Abstract

This review considers the revitalisation programme for Scottish Gaelic (referred to simply as ‘Gaelic’ [ɡalik] by its speakers) which has gathered pace since the 1980s. Gaelic is a minority Celtic language with approximately 58,000 speakers in Scotland (Scottish Government 2015) and 1,500 speakers in Canada (Statistique Canada 2016). Gaelic in Scotland developed from the Old Irish spoken by people moving back and forwards between Ireland and Scotland in the 4th-5th centuries and eventually became the language spoken across almost all of Scotland in the high medieval era (11th-12th centuries). Since this time, language shift has been taking place in Scotland and locations where the majority of the population speak Gaelic are now confined to north and west Highland areas such as the Western Isles (Outer Hebrides). Frequent waves of migration from Scotland have led to diasporic populations of Gaelic speakers including the substantial settlements in Nova Scotia, Canada, where many Gaelic speakers emigrated in the late eighteenth and early nineteenth centuries.
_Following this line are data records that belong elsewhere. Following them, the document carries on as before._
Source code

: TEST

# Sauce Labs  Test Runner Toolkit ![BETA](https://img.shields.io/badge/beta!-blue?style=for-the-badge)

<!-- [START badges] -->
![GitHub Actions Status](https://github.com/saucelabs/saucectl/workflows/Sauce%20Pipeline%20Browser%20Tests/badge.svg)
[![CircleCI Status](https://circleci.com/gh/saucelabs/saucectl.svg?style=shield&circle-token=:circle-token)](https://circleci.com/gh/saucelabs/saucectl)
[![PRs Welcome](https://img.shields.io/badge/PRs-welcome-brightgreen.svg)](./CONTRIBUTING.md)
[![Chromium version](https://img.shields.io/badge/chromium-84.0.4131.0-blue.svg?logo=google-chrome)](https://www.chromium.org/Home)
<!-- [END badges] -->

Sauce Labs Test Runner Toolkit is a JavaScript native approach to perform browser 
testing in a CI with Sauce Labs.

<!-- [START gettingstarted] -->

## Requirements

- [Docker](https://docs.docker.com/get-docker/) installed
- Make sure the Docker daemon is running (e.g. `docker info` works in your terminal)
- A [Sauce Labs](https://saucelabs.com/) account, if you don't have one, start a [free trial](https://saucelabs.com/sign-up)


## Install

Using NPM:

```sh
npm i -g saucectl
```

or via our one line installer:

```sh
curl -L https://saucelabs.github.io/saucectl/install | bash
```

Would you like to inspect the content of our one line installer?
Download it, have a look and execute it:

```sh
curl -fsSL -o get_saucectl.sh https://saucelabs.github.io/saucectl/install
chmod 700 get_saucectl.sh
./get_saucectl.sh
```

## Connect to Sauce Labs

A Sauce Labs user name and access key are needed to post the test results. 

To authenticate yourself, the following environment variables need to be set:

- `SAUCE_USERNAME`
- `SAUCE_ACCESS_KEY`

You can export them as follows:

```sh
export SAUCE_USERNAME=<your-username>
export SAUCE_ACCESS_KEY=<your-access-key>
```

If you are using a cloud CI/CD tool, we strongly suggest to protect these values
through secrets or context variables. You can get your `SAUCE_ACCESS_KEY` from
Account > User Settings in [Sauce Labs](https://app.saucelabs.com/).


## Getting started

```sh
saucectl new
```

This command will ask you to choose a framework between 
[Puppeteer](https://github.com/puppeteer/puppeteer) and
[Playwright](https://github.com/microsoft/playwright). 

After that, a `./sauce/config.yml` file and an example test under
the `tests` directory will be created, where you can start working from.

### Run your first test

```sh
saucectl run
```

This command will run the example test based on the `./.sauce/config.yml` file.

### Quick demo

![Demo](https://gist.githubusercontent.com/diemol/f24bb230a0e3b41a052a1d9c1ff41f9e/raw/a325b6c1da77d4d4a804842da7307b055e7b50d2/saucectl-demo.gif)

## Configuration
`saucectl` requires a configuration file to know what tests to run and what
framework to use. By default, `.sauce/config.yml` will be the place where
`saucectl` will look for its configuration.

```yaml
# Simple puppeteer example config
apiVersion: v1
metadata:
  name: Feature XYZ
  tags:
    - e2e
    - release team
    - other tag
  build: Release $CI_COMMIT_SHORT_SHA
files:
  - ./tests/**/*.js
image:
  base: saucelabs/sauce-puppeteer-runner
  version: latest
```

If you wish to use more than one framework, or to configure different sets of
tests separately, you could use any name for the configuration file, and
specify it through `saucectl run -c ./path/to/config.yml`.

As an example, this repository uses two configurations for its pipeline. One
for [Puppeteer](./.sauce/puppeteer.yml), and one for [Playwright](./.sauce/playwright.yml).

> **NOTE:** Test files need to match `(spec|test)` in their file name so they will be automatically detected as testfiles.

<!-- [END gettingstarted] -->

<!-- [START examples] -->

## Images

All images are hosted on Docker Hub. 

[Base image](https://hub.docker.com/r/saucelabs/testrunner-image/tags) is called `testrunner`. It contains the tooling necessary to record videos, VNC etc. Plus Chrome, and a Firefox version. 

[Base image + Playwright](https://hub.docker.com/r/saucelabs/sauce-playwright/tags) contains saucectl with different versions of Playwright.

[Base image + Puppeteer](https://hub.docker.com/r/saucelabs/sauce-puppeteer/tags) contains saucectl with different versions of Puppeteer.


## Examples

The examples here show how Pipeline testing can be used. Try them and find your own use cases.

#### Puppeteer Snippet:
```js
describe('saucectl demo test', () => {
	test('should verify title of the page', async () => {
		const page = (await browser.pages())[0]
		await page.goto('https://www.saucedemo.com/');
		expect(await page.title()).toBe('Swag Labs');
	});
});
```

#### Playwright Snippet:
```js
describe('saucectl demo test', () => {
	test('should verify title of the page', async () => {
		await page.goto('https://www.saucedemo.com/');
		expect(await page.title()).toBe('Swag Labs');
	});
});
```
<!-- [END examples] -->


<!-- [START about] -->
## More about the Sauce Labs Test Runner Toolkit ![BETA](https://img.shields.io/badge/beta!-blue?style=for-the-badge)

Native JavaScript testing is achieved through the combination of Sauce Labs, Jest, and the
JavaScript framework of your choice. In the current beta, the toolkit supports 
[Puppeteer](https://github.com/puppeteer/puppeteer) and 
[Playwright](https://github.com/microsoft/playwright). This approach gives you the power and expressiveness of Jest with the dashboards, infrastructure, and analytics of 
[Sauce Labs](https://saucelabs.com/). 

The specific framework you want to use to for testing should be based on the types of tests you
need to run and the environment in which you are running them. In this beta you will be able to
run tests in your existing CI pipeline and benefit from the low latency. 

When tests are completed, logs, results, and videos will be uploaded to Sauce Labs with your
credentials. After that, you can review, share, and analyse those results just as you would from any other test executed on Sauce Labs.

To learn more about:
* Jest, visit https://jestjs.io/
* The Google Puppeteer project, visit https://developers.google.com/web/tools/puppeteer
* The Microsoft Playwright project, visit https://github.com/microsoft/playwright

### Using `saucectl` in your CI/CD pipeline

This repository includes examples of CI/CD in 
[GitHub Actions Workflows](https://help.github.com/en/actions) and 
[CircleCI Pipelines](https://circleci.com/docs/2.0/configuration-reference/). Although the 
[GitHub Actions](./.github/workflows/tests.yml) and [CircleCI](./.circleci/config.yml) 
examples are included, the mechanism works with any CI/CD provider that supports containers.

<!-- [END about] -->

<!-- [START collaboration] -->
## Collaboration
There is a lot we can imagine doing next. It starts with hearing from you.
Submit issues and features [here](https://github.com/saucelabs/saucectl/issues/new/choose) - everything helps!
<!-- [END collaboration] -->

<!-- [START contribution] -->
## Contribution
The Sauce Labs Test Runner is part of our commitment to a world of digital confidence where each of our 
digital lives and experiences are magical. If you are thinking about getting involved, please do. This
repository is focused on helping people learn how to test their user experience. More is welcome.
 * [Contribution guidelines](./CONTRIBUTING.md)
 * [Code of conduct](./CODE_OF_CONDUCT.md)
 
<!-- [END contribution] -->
The texts reviewed here document the process of language shift but especially focus on revitalisation efforts undertaken in order to increase speaker numbers and also increase the contexts and usage of Gaelic. As both works demonstrate, the revitalisation programme has its origins in the eighteenth and nineteenth centuries but really gained momentum in the 1980s with the advent of increased Gaelic broadcasting, education in Gaelic, and the subsequent Gaelic Language Act in 2005, which gave Gaelic in Scotland equal legal status to English. Each work takes quite a different approach to considering these issues: McLeod (2020) is a historical and legal analysis of language policy from 1872 to 2020 and McEwan-Fujita (2020) collects the outcome of several linguistic anthropological studies conducted with different Gaelic-speaking groups and organisations. Together, these works provided different angles and levels of analysis of the Gaelic revitalisation programme and offer substantial inspiration for future work. As well as giving a detailed picture of the Gaelic context, these works will be useful for those working in other minority language contexts, linguistic anthropology, and language policy.